The Heidelberg Brewing complex, located at 2120-32 South C Street, first housed Columbia Brewing Company. Columbia started in 1900, created by German-born Emil Kliese and William C. Klitz. This wasn’t Kleise’s first beer venture. He started at Capital Brewing Company in Tumwater, WA. By 1899, Kleise had risen to head brewmaster. Investors approached him about starting a brewery in Tacoma. He signed on.
Columbia Brewing Company’s original building, ca. 1912 (Tacoma Public Library, Richards Studio C59415-3).
Tacoma was a thirsty city. At the turn of the century, it boasted 95 different bars. Columbia Brewing rolled out 50 barrels a day to meet demand. They created various brands, including Columbia, Golden Drops, Golden Foam, Old Pilsner, and Alt Heidelberg (“Old Heidelberg”). Tacoma’s brewing industry was hopping but the beer bubble was about to burst.
Prohibition hit in Washington State in 1916, four years earlier than the nation. Many saloons shut down, but some reinvented themselves as soft drink parlors. Columbia adapted. They started brewing soda: Birch Beer, Green River, Chocolate Soldier, and Blue Jay. They also crafted a “near beer” (non-alcoholic beer).
A fan of Columbia Brewing Company’s "near beer" models a suit for not-just-any occasion. The jacket and pants have been made from Columbia Brew labels. (Tacoma Public Library, Richards Studio C87485-61).

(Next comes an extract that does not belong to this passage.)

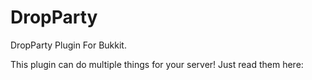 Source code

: DropParty
=========

DropParty Plugin For Bukkit.

This plugin can do multiple things for your server! Just read them here:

Columbia Brewing Company became Columbia Breweries Inc. in 1933. Prohibition was over. The company resurrected their Alt Heidelberg brand. The company logo changed too. Its patriotic female figure was out. In came a good-timing character popularized by a play, opera, and silent movie. He was called the Student Prince.
A train car advertising Heidelberg as the first purveyor of canned beer in Washington, Idaho, Oregon, and Alaska, 1937 (Tacoma Public Library, Richards Studio C87485-5).
The Heidelberg brand proved enduring. In 1949, the company restructured, taking on the named Heidelberg Brewing. It ramped up to meet post-war demand. Kitchy Alt Heidelberg ads blanketed the Northwest, driving up sales.
The company traded hands two more times, but kept the popular Alt Heidelberg brand afloat. In 1976, G. Heileman Brewing Co was expanding in the Northwest, and purchased Columbia-Heidelberg. Heilman had already purchased Rainier Brewing Company in Seattle. The courts ruled that Heilman owned too much of the Northwest beer market, and forced it to part with one of its companies. In 1979, the Columbia-Heidelberg brewery closed for good.
Much of the original Columbia - Heidelberg complex is gone now, but the post-prohibition part of its facility remains. In 2016, the 7 Seas Brewing Company renovated this historic site, creating a brewery, tap room, and multi-use culinary space.